▸ YOUR GOAL: If a line in the records below holds the word "lambda", copy it.
++++ LISTED ENTRIES ++++
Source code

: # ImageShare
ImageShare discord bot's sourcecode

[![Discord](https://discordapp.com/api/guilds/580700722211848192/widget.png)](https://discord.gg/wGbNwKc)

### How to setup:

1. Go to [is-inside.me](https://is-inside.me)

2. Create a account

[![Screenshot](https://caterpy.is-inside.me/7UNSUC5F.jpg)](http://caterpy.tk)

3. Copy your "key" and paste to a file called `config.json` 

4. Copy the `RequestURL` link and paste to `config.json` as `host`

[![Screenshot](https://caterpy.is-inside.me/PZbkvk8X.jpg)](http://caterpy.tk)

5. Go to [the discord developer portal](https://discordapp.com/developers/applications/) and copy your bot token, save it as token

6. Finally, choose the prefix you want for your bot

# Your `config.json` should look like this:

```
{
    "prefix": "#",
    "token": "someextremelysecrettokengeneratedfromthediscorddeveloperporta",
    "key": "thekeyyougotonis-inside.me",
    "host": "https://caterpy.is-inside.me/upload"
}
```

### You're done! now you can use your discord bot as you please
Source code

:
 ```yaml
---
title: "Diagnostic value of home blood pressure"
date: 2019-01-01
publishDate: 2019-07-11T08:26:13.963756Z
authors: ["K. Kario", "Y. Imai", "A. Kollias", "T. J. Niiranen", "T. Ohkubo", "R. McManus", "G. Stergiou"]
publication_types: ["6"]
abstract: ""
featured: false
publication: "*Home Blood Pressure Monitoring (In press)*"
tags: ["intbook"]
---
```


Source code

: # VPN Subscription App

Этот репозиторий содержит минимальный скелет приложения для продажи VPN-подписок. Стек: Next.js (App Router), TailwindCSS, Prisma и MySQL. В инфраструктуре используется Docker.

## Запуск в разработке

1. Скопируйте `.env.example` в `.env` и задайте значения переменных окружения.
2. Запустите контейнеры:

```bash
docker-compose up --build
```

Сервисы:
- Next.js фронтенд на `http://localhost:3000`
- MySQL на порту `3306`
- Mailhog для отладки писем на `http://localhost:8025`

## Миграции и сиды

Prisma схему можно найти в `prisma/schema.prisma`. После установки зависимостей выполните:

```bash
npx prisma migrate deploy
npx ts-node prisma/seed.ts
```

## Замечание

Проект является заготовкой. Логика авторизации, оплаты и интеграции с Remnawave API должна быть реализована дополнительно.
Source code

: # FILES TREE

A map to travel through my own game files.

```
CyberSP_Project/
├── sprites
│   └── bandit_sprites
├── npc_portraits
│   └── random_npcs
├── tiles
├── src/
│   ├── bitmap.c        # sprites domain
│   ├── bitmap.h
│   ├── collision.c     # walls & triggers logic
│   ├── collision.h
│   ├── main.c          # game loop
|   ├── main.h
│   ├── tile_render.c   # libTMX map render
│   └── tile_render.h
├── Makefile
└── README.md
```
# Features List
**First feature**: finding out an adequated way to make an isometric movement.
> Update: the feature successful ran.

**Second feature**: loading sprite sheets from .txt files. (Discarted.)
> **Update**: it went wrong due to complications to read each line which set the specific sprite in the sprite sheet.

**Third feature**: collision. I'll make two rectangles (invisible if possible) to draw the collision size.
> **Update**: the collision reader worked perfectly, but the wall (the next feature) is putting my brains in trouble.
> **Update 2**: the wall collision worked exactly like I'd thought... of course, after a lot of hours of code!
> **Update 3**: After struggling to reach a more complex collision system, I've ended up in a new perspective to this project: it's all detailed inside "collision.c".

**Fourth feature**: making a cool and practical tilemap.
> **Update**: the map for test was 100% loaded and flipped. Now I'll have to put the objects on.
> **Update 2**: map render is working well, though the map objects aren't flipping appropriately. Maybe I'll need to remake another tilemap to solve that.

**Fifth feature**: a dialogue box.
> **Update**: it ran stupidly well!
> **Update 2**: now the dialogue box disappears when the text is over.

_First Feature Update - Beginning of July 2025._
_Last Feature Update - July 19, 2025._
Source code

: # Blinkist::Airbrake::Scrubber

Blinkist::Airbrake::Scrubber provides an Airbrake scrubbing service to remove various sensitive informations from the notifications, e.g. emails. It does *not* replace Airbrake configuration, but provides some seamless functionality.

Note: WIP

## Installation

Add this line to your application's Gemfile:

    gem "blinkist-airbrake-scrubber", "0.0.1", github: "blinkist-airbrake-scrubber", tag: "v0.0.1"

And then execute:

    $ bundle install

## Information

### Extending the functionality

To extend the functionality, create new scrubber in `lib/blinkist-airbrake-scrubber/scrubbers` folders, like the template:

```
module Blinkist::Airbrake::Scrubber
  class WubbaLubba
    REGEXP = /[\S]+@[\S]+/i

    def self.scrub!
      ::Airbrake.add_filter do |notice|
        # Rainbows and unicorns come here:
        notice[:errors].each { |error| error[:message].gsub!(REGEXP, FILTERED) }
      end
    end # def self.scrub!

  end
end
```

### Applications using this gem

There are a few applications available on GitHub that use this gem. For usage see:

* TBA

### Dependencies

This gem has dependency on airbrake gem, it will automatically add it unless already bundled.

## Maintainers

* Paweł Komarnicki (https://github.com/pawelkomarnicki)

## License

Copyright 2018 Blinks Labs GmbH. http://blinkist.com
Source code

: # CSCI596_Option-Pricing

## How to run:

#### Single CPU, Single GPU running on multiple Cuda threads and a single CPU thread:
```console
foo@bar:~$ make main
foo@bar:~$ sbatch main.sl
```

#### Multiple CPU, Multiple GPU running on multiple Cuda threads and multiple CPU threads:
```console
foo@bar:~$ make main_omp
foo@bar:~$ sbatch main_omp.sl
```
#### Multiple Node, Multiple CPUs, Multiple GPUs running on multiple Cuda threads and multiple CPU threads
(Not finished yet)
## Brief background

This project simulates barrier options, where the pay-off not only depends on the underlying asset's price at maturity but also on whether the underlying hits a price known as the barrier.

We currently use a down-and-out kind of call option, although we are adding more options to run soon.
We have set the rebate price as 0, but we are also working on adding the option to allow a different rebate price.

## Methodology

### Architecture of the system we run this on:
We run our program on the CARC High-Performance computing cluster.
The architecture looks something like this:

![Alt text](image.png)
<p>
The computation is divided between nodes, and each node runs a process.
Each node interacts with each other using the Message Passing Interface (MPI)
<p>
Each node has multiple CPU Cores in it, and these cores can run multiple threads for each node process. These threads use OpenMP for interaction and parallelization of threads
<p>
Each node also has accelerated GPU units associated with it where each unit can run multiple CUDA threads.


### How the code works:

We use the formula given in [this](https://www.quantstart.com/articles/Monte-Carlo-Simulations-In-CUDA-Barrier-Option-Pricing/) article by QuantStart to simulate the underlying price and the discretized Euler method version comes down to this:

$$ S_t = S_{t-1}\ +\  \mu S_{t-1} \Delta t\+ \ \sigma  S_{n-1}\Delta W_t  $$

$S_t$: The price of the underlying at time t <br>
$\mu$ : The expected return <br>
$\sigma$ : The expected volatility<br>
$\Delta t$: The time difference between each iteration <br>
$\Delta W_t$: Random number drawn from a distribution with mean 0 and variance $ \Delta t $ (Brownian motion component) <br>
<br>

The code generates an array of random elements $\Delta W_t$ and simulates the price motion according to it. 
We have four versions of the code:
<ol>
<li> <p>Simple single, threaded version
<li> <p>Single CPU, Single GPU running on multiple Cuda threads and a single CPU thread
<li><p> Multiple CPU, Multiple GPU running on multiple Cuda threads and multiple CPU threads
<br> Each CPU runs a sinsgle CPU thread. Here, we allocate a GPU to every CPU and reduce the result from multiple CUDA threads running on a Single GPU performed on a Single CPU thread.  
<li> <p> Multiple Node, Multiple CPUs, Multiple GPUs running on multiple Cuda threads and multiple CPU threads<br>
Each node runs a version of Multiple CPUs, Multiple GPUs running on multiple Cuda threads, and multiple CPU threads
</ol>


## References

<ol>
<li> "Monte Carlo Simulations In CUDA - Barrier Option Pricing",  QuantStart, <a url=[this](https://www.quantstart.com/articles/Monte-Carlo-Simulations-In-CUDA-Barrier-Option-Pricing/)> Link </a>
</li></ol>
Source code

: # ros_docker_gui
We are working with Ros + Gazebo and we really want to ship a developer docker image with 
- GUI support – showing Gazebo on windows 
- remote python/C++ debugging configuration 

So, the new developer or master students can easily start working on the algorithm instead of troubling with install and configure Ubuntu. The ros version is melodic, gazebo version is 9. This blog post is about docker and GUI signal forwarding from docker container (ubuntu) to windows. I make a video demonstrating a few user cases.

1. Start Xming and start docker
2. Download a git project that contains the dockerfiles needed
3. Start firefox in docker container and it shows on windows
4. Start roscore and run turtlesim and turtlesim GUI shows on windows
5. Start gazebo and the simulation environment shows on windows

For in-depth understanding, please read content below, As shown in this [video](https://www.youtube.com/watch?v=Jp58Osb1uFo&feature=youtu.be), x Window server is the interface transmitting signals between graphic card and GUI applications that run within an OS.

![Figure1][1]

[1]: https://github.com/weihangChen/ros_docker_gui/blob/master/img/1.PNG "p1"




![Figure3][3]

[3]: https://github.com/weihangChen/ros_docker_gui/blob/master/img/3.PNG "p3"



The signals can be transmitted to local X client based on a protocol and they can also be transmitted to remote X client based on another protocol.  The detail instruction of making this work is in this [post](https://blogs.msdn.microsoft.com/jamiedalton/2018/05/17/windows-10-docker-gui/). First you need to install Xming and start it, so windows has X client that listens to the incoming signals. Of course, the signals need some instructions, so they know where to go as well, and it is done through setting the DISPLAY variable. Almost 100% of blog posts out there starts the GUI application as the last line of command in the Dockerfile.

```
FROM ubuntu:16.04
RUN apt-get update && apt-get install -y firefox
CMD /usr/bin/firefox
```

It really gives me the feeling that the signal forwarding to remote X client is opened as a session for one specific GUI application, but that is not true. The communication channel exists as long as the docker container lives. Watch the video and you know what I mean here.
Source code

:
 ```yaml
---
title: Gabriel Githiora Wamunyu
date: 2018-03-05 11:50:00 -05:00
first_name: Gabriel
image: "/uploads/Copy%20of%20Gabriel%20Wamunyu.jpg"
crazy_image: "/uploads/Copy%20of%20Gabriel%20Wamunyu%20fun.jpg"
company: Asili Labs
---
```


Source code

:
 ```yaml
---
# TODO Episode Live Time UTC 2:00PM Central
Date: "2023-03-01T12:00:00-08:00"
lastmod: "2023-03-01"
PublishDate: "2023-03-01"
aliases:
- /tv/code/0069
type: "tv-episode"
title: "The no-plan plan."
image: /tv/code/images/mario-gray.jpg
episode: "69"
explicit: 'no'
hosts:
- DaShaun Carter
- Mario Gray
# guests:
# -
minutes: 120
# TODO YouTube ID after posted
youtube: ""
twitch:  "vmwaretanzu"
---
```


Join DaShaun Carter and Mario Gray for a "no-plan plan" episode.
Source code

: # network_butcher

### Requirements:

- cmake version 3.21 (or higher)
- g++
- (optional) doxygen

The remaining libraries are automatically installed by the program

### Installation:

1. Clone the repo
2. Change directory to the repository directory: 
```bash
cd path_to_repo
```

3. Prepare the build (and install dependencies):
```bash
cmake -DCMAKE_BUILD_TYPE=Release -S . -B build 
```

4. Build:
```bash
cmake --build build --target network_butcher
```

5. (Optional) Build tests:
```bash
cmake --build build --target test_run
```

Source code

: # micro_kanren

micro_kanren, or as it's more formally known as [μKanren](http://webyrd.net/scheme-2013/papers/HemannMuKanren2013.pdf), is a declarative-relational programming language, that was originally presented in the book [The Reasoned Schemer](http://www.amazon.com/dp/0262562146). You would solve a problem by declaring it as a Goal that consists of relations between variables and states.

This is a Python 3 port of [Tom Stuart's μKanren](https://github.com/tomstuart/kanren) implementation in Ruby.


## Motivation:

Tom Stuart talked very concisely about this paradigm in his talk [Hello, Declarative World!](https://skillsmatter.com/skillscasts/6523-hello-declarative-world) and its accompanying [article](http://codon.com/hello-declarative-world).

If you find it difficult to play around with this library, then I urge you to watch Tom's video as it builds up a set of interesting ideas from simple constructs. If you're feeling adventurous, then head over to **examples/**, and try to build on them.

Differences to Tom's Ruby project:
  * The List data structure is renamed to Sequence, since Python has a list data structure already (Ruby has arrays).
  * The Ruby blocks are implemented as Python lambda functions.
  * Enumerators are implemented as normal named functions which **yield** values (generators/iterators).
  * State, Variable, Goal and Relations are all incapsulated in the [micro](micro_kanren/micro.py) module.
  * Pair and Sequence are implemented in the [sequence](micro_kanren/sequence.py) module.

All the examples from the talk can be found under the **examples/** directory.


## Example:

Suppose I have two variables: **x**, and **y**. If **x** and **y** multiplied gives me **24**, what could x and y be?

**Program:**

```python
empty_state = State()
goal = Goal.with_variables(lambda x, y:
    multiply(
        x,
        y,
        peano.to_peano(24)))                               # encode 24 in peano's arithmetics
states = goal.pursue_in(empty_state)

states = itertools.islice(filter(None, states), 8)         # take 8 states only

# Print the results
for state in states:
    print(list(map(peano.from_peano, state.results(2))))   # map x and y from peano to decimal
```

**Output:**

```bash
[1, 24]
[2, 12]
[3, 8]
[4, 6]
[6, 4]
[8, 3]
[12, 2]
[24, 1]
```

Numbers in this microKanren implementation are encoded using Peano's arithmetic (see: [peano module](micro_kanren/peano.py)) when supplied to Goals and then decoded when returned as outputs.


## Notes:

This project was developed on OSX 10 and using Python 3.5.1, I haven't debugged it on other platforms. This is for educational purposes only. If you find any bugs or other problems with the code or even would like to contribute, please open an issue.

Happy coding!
++++
▸ WRITTEN ANSWER:
  * The Ruby blocks are implemented as Python lambda functions.
goal = Goal.with_variables(lambda x, y:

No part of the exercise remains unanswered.